» **Problem statement**
Copy exactly the lines of the material below that run from the one containing "Pas de Frais Cachés : Notre" through the one containing "1. Write unit". Copy no other lines.

───── Dataset records ─────

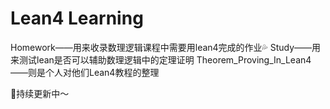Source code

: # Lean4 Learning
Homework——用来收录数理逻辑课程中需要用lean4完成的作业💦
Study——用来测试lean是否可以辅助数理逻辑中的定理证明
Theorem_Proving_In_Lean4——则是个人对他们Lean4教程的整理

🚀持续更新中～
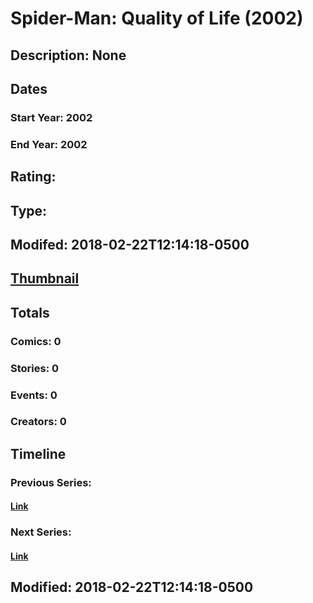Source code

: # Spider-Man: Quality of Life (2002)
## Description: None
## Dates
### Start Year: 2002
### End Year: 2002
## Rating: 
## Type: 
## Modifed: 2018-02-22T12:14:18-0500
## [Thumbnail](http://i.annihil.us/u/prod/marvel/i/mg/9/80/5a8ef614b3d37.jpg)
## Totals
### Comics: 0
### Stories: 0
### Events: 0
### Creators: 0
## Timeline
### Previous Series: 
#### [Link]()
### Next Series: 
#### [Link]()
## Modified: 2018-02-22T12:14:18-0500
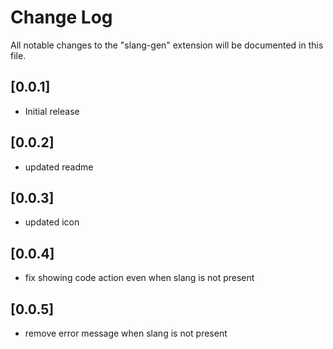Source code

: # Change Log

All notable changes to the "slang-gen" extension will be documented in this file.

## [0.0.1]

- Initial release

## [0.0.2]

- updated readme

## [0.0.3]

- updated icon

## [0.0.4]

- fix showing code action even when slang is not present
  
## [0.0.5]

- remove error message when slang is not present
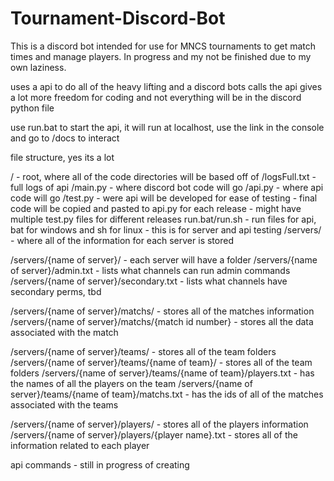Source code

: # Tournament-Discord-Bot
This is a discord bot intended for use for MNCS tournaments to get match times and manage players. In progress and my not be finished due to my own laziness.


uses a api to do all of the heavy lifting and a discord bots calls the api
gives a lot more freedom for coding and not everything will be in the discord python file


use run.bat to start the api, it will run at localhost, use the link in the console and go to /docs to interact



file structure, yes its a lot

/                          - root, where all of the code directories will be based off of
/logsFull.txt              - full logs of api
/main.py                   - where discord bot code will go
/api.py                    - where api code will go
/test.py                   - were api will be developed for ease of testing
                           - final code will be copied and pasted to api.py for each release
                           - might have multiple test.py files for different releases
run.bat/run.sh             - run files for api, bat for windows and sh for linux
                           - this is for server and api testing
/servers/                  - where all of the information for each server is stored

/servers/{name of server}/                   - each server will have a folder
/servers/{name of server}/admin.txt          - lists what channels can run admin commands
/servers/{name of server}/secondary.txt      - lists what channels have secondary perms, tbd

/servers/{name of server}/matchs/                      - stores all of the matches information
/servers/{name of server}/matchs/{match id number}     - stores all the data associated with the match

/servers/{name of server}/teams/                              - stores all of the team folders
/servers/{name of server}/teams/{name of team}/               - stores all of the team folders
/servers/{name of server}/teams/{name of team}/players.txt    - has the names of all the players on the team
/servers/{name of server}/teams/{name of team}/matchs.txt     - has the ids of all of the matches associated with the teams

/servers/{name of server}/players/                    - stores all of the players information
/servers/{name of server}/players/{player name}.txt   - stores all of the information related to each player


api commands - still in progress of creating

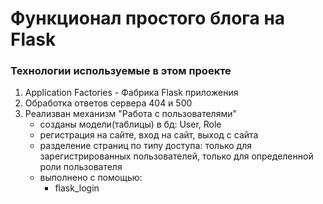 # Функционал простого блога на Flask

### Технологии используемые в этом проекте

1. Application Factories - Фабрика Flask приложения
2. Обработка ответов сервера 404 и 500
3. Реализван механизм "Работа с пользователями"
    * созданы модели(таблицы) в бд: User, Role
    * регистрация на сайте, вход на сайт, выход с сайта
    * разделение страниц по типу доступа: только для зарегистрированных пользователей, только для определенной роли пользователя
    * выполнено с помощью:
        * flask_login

─────
───── Dataset records ─────

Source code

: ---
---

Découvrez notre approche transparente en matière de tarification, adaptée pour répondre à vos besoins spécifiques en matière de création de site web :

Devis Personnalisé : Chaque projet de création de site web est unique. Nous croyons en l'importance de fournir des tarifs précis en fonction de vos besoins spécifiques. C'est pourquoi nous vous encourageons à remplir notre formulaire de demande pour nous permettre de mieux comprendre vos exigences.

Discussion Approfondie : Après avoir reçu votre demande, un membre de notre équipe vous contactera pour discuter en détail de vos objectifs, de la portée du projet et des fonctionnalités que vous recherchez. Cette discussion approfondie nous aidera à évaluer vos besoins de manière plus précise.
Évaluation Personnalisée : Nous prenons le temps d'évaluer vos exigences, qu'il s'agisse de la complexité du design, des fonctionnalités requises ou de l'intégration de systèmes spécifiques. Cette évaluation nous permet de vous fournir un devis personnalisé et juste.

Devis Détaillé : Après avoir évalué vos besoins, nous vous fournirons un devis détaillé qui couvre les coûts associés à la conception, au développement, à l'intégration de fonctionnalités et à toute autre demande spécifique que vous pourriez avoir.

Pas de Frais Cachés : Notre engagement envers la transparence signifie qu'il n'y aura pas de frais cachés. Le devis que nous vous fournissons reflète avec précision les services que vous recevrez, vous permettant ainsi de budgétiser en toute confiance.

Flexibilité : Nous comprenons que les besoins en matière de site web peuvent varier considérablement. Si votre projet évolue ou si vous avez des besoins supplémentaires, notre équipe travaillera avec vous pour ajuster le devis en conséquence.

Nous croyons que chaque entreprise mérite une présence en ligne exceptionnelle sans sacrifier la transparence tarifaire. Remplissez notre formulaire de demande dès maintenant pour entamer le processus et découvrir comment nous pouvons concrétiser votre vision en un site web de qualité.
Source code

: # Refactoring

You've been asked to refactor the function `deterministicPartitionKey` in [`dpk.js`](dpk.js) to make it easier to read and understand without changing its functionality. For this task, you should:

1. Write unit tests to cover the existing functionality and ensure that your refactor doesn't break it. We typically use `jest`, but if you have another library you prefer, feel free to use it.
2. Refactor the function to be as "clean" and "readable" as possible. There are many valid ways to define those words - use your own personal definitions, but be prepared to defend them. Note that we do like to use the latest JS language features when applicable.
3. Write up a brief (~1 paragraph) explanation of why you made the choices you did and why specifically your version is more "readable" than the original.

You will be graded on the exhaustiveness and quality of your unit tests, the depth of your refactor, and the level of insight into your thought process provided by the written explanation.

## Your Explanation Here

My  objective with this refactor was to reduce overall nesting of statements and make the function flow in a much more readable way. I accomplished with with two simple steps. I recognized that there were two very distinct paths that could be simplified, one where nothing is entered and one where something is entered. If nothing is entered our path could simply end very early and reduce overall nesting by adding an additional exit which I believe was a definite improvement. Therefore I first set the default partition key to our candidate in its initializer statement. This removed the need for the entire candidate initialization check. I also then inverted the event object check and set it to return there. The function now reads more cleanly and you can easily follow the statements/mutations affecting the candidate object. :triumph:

─────
───── Dataset records ─────

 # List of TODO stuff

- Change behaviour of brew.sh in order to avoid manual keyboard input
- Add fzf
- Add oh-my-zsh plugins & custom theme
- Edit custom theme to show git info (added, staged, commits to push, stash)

─────

» **Result**
Pas de Frais Cachés : Notre engagement envers la transparence signifie qu'il n'y aura pas de frais cachés. Le devis que nous vous fournissons reflète avec précision les services que vous recevrez, vous permettant ainsi de budgétiser en toute confiance.

Flexibilité : Nous comprenons que les besoins en matière de site web peuvent varier considérablement. Si votre projet évolue ou si vous avez des besoins supplémentaires, notre équipe travaillera avec vous pour ajuster le devis en conséquence.

Nous croyons que chaque entreprise mérite une présence en ligne exceptionnelle sans sacrifier la transparence tarifaire. Remplissez notre formulaire de demande dès maintenant pour entamer le processus et découvrir comment nous pouvons concrétiser votre vision en un site web de qualité.
Source code

: # Refactoring

You've been asked to refactor the function `deterministicPartitionKey` in [`dpk.js`](dpk.js) to make it easier to read and understand without changing its functionality. For this task, you should:

1. Write unit tests to cover the existing functionality and ensure that your refactor doesn't break it. We typically use `jest`, but if you have another library you prefer, feel free to use it.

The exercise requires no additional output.